The Canadian Parliament’s praise for Yaroslav Hunka, who served with the Waffen-SS Galicia Division, has created quite a stir. As it turns out, the maternal grandfather of deputy prime minister Chrystia Freeland edited a pro-Nazi newspaper. Freeland, Trudeau, Speaker Anthony Rota and others doubtless knew about Hunka’s past all along. After all, Nazis living in Canada is not a new story.
Back in 1997, CBS’ “Sixty Minutes” exposed “Canada’s Dark Secret,” thousands of Nazi war criminals in Canada, living peacefully under their own names. They included Helmut Oberlander, who served in Special Detachment 10a of Einsatzgruppe D, “a mobile killing unit of the Nazi SS that murdered tens of thousands of Jewish and other civilians in southern Ukraine and the Caucasus.” As host Mike Wallace noted, the Royal Canadian Mounted Police (RCMP) planned to investigate more than 1800 SS members, “presently living in Canada who are still receiving their German military pensions.”

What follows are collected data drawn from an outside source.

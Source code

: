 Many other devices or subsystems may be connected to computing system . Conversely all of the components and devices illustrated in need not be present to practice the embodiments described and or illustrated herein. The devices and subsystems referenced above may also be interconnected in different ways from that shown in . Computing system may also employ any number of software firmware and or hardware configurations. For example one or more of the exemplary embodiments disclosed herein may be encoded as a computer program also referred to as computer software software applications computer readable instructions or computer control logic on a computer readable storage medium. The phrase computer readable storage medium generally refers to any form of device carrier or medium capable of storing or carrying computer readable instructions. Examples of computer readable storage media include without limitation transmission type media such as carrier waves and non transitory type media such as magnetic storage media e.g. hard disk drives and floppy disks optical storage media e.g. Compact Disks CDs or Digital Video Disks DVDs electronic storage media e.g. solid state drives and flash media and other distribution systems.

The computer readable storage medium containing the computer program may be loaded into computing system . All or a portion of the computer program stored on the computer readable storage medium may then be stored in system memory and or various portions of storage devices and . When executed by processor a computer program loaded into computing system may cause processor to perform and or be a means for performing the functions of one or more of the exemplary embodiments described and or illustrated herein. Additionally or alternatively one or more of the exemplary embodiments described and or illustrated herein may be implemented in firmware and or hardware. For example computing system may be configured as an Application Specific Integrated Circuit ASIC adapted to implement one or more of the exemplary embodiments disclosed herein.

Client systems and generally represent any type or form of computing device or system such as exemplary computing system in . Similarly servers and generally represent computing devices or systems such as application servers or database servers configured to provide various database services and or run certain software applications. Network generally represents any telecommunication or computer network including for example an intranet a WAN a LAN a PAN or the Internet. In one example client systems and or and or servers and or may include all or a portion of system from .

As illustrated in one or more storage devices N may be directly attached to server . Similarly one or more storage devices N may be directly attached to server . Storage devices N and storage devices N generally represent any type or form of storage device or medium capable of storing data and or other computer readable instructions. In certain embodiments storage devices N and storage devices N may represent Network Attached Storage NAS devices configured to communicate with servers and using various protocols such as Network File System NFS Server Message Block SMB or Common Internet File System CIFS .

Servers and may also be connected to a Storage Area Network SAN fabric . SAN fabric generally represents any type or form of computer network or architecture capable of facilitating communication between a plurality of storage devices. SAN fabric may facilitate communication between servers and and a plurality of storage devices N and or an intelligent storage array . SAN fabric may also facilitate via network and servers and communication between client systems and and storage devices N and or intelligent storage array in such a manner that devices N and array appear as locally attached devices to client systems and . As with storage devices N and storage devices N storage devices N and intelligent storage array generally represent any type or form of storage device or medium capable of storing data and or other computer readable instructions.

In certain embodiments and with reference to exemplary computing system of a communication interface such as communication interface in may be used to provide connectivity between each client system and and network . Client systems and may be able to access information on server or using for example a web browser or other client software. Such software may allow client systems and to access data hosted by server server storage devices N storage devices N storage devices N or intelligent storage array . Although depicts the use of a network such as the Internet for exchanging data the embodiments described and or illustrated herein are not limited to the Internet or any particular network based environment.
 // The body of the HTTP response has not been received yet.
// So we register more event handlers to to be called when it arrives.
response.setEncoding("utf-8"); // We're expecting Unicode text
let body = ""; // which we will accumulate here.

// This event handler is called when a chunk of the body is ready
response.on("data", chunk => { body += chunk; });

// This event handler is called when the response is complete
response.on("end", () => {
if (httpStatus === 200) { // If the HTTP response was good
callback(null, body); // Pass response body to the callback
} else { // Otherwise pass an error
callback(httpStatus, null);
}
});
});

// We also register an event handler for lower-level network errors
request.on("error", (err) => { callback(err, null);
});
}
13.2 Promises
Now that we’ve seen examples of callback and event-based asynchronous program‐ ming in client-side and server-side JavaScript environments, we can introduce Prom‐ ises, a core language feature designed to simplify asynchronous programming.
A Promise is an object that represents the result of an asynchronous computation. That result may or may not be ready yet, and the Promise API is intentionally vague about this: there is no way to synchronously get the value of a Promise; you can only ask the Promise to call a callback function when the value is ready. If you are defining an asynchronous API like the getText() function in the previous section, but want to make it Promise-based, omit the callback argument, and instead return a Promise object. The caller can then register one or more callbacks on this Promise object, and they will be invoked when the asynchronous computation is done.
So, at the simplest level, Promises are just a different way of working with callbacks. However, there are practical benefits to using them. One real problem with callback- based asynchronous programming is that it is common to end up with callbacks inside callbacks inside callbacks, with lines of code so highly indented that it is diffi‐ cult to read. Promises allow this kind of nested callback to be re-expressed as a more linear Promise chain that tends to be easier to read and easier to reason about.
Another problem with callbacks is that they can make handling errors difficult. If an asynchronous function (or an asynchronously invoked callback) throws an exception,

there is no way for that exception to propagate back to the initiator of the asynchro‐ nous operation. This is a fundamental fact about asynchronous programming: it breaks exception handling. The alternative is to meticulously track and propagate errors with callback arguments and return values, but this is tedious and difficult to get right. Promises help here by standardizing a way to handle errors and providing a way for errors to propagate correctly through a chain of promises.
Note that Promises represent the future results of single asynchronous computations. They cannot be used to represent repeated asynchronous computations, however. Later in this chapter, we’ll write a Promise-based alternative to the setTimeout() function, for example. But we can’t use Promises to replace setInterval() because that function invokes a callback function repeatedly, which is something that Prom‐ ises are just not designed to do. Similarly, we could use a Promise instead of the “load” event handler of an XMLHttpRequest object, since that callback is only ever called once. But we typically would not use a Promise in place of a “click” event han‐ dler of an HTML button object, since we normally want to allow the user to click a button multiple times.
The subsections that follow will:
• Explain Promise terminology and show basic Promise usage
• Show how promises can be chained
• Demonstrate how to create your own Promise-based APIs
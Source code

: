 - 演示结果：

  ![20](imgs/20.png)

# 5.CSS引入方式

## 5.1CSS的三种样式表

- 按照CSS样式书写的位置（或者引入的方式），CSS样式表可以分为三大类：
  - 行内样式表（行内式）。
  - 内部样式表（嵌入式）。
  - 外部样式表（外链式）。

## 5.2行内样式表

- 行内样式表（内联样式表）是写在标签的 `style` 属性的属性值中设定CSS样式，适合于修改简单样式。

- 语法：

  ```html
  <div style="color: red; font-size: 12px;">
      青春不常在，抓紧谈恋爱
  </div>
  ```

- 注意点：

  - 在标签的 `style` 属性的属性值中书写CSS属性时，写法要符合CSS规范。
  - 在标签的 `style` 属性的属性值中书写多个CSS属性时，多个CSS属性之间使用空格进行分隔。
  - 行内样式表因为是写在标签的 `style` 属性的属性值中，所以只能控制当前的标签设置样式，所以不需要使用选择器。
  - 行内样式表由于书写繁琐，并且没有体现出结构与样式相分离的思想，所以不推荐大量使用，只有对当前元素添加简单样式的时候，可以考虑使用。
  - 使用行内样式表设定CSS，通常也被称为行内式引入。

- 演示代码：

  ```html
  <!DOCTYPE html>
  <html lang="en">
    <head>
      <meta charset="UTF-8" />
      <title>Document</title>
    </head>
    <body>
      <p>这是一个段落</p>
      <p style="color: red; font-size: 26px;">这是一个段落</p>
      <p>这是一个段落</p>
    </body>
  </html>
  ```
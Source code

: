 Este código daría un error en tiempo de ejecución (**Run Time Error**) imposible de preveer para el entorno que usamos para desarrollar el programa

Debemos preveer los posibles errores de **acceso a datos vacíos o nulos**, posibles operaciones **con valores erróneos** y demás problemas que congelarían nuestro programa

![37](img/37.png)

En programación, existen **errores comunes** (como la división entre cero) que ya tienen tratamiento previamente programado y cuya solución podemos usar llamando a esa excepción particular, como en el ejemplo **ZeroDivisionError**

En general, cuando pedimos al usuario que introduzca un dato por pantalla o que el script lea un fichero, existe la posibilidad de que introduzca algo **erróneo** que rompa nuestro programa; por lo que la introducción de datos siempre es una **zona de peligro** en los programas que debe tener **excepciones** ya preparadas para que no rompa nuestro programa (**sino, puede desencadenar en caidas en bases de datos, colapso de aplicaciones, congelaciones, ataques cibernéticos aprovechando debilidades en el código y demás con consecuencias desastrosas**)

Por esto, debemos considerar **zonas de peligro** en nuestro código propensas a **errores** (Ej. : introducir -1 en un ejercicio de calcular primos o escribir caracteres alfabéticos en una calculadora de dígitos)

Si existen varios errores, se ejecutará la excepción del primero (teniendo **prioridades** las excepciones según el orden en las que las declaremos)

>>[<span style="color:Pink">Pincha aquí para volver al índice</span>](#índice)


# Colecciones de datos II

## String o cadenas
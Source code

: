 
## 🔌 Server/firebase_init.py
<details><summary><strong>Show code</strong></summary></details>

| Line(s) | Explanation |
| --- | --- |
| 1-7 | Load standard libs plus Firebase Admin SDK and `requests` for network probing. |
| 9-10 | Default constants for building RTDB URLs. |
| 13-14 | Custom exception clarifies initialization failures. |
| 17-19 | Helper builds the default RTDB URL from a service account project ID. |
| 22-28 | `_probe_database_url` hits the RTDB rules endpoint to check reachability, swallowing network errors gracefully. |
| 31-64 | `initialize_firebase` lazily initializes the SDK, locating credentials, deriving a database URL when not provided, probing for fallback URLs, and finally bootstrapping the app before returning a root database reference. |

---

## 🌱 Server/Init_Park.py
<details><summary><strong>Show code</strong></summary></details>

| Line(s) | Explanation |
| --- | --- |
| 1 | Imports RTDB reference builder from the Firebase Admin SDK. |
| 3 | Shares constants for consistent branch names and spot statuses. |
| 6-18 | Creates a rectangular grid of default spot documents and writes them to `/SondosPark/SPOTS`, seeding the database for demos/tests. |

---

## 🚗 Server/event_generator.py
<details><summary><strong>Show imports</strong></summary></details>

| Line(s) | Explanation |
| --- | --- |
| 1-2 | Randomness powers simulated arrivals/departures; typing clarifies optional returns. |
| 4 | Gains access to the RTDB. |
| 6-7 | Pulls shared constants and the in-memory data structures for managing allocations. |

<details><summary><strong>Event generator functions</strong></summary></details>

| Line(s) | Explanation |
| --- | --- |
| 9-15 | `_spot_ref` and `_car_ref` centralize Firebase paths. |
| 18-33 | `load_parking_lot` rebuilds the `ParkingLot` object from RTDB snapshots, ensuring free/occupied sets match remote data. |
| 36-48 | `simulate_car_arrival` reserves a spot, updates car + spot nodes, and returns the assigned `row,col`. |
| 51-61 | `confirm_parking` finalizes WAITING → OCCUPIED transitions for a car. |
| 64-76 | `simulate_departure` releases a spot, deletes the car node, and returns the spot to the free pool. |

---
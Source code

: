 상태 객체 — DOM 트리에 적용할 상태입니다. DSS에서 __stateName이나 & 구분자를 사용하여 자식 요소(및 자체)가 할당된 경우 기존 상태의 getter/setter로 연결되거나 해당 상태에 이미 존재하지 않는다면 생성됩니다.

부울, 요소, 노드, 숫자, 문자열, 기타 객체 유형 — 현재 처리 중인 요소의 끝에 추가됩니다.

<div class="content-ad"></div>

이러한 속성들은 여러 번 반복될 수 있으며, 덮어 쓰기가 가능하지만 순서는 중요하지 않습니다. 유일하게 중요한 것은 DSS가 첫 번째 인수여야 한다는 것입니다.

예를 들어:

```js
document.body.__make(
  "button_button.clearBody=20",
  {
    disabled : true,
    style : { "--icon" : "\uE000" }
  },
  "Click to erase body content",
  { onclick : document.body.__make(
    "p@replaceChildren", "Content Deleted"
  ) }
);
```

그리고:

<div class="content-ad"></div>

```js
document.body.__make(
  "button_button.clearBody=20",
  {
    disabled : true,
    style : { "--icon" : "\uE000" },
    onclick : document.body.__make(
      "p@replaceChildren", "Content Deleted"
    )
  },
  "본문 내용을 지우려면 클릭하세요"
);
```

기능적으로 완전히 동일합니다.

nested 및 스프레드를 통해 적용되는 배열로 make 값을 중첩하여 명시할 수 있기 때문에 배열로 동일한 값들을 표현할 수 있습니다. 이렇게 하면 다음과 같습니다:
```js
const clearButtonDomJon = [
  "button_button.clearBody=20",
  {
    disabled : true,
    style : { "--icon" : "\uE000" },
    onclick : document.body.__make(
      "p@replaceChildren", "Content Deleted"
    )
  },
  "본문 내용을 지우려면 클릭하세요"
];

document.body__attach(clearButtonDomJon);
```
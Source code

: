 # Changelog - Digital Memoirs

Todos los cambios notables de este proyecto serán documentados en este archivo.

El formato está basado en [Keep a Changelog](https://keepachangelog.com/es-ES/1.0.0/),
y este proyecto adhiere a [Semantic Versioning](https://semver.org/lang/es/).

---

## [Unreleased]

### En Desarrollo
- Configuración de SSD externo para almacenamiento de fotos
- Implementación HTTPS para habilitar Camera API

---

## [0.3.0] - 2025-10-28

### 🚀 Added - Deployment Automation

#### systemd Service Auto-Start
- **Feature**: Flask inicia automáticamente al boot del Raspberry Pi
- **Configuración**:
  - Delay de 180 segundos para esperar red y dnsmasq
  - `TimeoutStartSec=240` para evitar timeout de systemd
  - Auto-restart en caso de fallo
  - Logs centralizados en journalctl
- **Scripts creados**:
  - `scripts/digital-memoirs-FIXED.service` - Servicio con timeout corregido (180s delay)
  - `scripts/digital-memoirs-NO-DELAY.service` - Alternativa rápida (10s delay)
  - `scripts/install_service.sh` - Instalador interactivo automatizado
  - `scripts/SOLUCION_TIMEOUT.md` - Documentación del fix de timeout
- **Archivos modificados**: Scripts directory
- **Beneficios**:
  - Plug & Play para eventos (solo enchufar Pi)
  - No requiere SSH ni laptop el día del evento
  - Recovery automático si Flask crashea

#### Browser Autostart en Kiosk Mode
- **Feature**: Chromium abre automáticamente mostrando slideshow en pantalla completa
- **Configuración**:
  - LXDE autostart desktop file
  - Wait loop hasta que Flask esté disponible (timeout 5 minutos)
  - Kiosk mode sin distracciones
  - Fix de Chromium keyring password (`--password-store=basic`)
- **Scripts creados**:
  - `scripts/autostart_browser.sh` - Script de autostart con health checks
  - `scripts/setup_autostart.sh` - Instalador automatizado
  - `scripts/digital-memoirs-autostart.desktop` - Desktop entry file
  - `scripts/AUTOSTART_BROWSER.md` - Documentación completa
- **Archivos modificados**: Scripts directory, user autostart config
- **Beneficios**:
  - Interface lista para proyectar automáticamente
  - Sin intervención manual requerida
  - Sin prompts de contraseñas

After the Hunka love-in, Robert Rae, Canada’s ambassador to the UN, tweeted that the Russians were on the side of the Nazis between 1939 and 1941. This came to the attention of Taylor C. Noakes, an “independent journalist and public historian,” who writes for the Canadian Broadcasting Corporation. Noakes called Rae “historically illiterate,” but readers had cause to wonder.
It was true, Noakes wrote, “that the Soviet Union signed a nonaggression pact with Nazi Germany in 1939.” That was the Nazi-Soviet Pact, also known as the Stalin-Hitler Pact, signed on August 23, 1939. The dictators divided up Europe between the National Socialist and Stalinist regimes, so aggression pact would be more accurate.
“The Soviet Union did not participate in the Holocaust,” Noakes contends, “nor assist Nazi Germany in any of their military campaigns.” In reality, Hitler’s forces invaded Poland on September 1, 1939, and on September 17, Stalin’s forces invaded Poland. Stalin’s Soviet Union, thus aided Hitler’s military campaign against the Poles, and there was more going on during the Pact.
The USSR founded and controlled national Communist parties through the Communist International, known as the Comintern. In the countries Hitler invaded, Norway, Denmark, Holland, Belgium and France, the Communist parties did all they could to facilitate the Nazi invaders. British agent Malcolm Muggeridge, a liaison with Charles de Gaulle’s Free French forces, wrote that during the Pact, the Communists were full-blown collaborators with the occupying Nazis. See the author’s magisterial Chronicles of Wasted Time, now available in a single volume.
During the 1930s, Jewish communists from Germany and Austria took up residence in the Soviet Union. During the Pact, Stalin handed hundreds of Jews directly to the Nazis at Brest-Litovsk. The Soviet commander read out the names and transferred the Jews to Nazi SS officers. For a first-hand account see Under Two Dictators: Prisoner of Stalin and Hitler,by Margarete Buber-Neumann.
If any Jews regard this transfer as open collaboration in the Holocaust it would be hard to blame them. After the war, some of the Nazi officers may have found safe haven in Canada, hardly the only refuge.
During World War II, Kurt Waldheim served in the Sturmabteilung or SA, also known as Sturmtruppen. Waldheim also served in an intelligence unit known for transport of civilians to slave labor camps, deportation of Jews to death camps, reprisal execution of hostages, and massacres of partisans and civilians in the Balkans.
This record escaped revelation when Waldheim was tapped to head the United Nations, where he served from 1972-1981. The truth only emerged in the mid-1980s, when the Nazi veteran ran for president of Austria. The U.S. Department of Justice duly barred Waldheim from entering the United States.
Comics quipped that the former UN boss suffered from “Waldheimer’s Disease,” which made him forget he was a Nazi. A Waldheimer’s Variant is now spreading willful ignorance of German National Socialism, the most-documented totalitarian and anti-Semitic movement of modern times.
Those stricken with the Variant can call National Socialism “right wing” or “far right.” To cure that nonsense, see The Road To Serfdom by F.A. Hayek, who fled Hitler’s National Socialist regime. See also Paul Johnson’s account of Hitler’s rise in Modern Times.
The Waldheimer’s Variant can cause politicians and journalists to brand peaceful protesters, children and grandchildren of Canada’s WWII veterans, as dangerous “far right” types. Those suffering from the Variant are even capable of proclaiming Yaroslav Hunka, as Speaker Rota put it, “a hero, and we thank him for all his service.”
As Canadian-born writer Saul Bellow said, “A great deal of intelligence can be invested in ignorance when the need for illusion is deep.”